#### [What needs to be done]
Print the entries exactly; skip the pictures.

#### [Given entries]

Segment Open

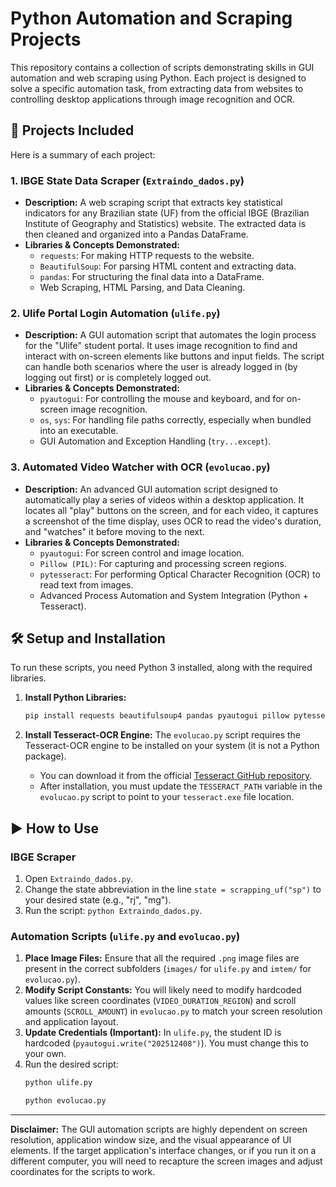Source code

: # Python Automation and Scraping Projects

This repository contains a collection of scripts demonstrating skills in GUI automation and web scraping using Python. Each project is designed to solve a specific automation task, from extracting data from websites to controlling desktop applications through image recognition and OCR.

## 🚀 Projects Included

Here is a summary of each project:

### 1\. IBGE State Data Scraper (`Extraindo_dados.py`)

  * **Description:** A web scraping script that extracts key statistical indicators for any Brazilian state (UF) from the official IBGE (Brazilian Institute of Geography and Statistics) website. The extracted data is then cleaned and organized into a Pandas DataFrame.
  * **Libraries & Concepts Demonstrated:**
      * `requests`: For making HTTP requests to the website.
      * `BeautifulSoup`: For parsing HTML content and extracting data.
      * `pandas`: For structuring the final data into a DataFrame.
      * Web Scraping, HTML Parsing, and Data Cleaning.

### 2\. Ulife Portal Login Automation (`ulife.py`)

  * **Description:** A GUI automation script that automates the login process for the "Ulife" student portal. It uses image recognition to find and interact with on-screen elements like buttons and input fields. The script can handle both scenarios where the user is already logged in (by logging out first) or is completely logged out.
  * **Libraries & Concepts Demonstrated:**
      * `pyautogui`: For controlling the mouse and keyboard, and for on-screen image recognition.
      * `os`, `sys`: For handling file paths correctly, especially when bundled into an executable.
      * GUI Automation and Exception Handling (`try...except`).

### 3\. Automated Video Watcher with OCR (`evolucao.py`)

  * **Description:** An advanced GUI automation script designed to automatically play a series of videos within a desktop application. It locates all "play" buttons on the screen, and for each video, it captures a screenshot of the time display, uses OCR to read the video's duration, and "watches" it before moving to the next.
  * **Libraries & Concepts Demonstrated:**
      * `pyautogui`: For screen control and image location.
      * `Pillow (PIL)`: For capturing and processing screen regions.
      * `pytesseract`: For performing Optical Character Recognition (OCR) to read text from images.
      * Advanced Process Automation and System Integration (Python + Tesseract).

## 🛠️ Setup and Installation

To run these scripts, you need Python 3 installed, along with the required libraries.

1.  **Install Python Libraries:**

    ```bash
    pip install requests beautifulsoup4 pandas pyautogui pillow pytesseract
    ```

2.  **Install Tesseract-OCR Engine:**
    The `evolucao.py` script requires the Tesseract-OCR engine to be installed on your system (it is not a Python package).

      * You can download it from the official [Tesseract GitHub repository](https://github.com/tesseract-ocr/tessdoc).
      * After installation, you must update the `TESSERACT_PATH` variable in the `evolucao.py` script to point to your `tesseract.exe` file location.

## ▶️ How to Use

### IBGE Scraper

1.  Open `Extraindo_dados.py`.
2.  Change the state abbreviation in the line `state = scrapping_uf("sp")` to your desired state (e.g., "rj", "mg").
3.  Run the script: `python Extraindo_dados.py`.

### Automation Scripts (`ulife.py` and `evolucao.py`)

1.  **Place Image Files:** Ensure that all the required `.png` image files are present in the correct subfolders (`images/` for `ulife.py` and `imtem/` for `evolucao.py`).
2.  **Modify Script Constants:** You will likely need to modify hardcoded values like screen coordinates (`VIDEO_DURATION_REGION`) and scroll amounts (`SCROLL_AMOUNT`) in `evolucao.py` to match your screen resolution and application layout.
3.  **Update Credentials (Important):** In `ulife.py`, the student ID is hardcoded (`pyautogui.write("202512408")`). You must change this to your own.
4.  Run the desired script:
    ```bash
    python ulife.py
    ```
    ```bash
    python evolucao.py
    ```

-----

**Disclaimer:** The GUI automation scripts are highly dependent on screen resolution, application window size, and the visual appearance of UI elements. If the target application's interface changes, or if you run it on a different computer, you will need to recapture the screen images and adjust coordinates for the scripts to work.
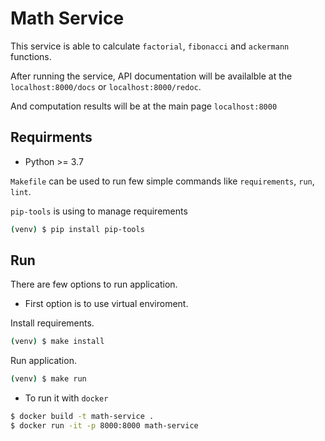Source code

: # Math Service

This service is able to calculate `factorial`, `fibonacci` and `ackermann` functions.

After running the service, API documentation will be availalble
at the `localhost:8000/docs` or `localhost:8000/redoc`.

And computation results will be at the main page `localhost:8000`

## Requirments

 - Python >= 3.7

`Makefile` can be used to run few simple commands like `requirements`,
`run`, `lint`.

`pip-tools` is using to manage requirements

```sh
(venv) $ pip install pip-tools
```

## Run

 There are few options to run application.

 - First option is to use virtual enviroment.

 Install requirements.
 ```sh
 (venv) $ make install
 ```
 Run application.
 ```sh
 (venv) $ make run
 ```
 - To run it with `docker`
 ```sh
 $ docker build -t math-service .
 $ docker run -it -p 8000:8000 math-service
 ```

Segment Closed

#### [Solution to this exercise]
Source code

: # Python Automation and Scraping Projects

This repository contains a collection of scripts demonstrating skills in GUI automation and web scraping using Python. Each project is designed to solve a specific automation task, from extracting data from websites to controlling desktop applications through image recognition and OCR.

## 🚀 Projects Included

Here is a summary of each project:

### 1\. IBGE State Data Scraper (`Extraindo_dados.py`)

  * **Description:** A web scraping script that extracts key statistical indicators for any Brazilian state (UF) from the official IBGE (Brazilian Institute of Geography and Statistics) website. The extracted data is then cleaned and organized into a Pandas DataFrame.
  * **Libraries & Concepts Demonstrated:**
      * `requests`: For making HTTP requests to the website.
      * `BeautifulSoup`: For parsing HTML content and extracting data.
      * `pandas`: For structuring the final data into a DataFrame.
      * Web Scraping, HTML Parsing, and Data Cleaning.

### 2\. Ulife Portal Login Automation (`ulife.py`)

  * **Description:** A GUI automation script that automates the login process for the "Ulife" student portal. It uses image recognition to find and interact with on-screen elements like buttons and input fields. The script can handle both scenarios where the user is already logged in (by logging out first) or is completely logged out.
  * **Libraries & Concepts Demonstrated:**
      * `pyautogui`: For controlling the mouse and keyboard, and for on-screen image recognition.
      * `os`, `sys`: For handling file paths correctly, especially when bundled into an executable.
      * GUI Automation and Exception Handling (`try...except`).

### 3\. Automated Video Watcher with OCR (`evolucao.py`)

  * **Description:** An advanced GUI automation script designed to automatically play a series of videos within a desktop application. It locates all "play" buttons on the screen, and for each video, it captures a screenshot of the time display, uses OCR to read the video's duration, and "watches" it before moving to the next.
  * **Libraries & Concepts Demonstrated:**
      * `pyautogui`: For screen control and image location.
      * `Pillow (PIL)`: For capturing and processing screen regions.
      * `pytesseract`: For performing Optical Character Recognition (OCR) to read text from images.
      * Advanced Process Automation and System Integration (Python + Tesseract).

## 🛠️ Setup and Installation

To run these scripts, you need Python 3 installed, along with the required libraries.

1.  **Install Python Libraries:**

    ```bash
    pip install requests beautifulsoup4 pandas pyautogui pillow pytesseract
    ```

2.  **Install Tesseract-OCR Engine:**
    The `evolucao.py` script requires the Tesseract-OCR engine to be installed on your system (it is not a Python package).

      * You can download it from the official [Tesseract GitHub repository](https://github.com/tesseract-ocr/tessdoc).
      * After installation, you must update the `TESSERACT_PATH` variable in the `evolucao.py` script to point to your `tesseract.exe` file location.

## ▶️ How to Use

### IBGE Scraper

1.  Open `Extraindo_dados.py`.
2.  Change the state abbreviation in the line `state = scrapping_uf("sp")` to your desired state (e.g., "rj", "mg").
3.  Run the script: `python Extraindo_dados.py`.

### Automation Scripts (`ulife.py` and `evolucao.py`)

1.  **Place Image Files:** Ensure that all the required `.png` image files are present in the correct subfolders (`images/` for `ulife.py` and `imtem/` for `evolucao.py`).
2.  **Modify Script Constants:** You will likely need to modify hardcoded values like screen coordinates (`VIDEO_DURATION_REGION`) and scroll amounts (`SCROLL_AMOUNT`) in `evolucao.py` to match your screen resolution and application layout.
3.  **Update Credentials (Important):** In `ulife.py`, the student ID is hardcoded (`pyautogui.write("202512408")`). You must change this to your own.
4.  Run the desired script:
    ```bash
    python ulife.py
    ```
    ```bash
    python evolucao.py
    ```

-----

**Disclaimer:** The GUI automation scripts are highly dependent on screen resolution, application window size, and the visual appearance of UI elements. If the target application's interface changes, or if you run it on a different computer, you will need to recapture the screen images and adjust coordinates for the scripts to work.
Source code

: # Math Service

This service is able to calculate `factorial`, `fibonacci` and `ackermann` functions.

After running the service, API documentation will be availalble
at the `localhost:8000/docs` or `localhost:8000/redoc`.

And computation results will be at the main page `localhost:8000`

## Requirments

 - Python >= 3.7

`Makefile` can be used to run few simple commands like `requirements`,
`run`, `lint`.

`pip-tools` is using to manage requirements

```sh
(venv) $ pip install pip-tools
```

## Run

 There are few options to run application.

 - First option is to use virtual enviroment.

 Install requirements.
 ```sh
 (venv) $ make install
 ```
 Run application.
 ```sh
 (venv) $ make run
 ```
 - To run it with `docker`
 ```sh
 $ docker build -t math-service .
 $ docker run -it -p 8000:8000 math-service
 ```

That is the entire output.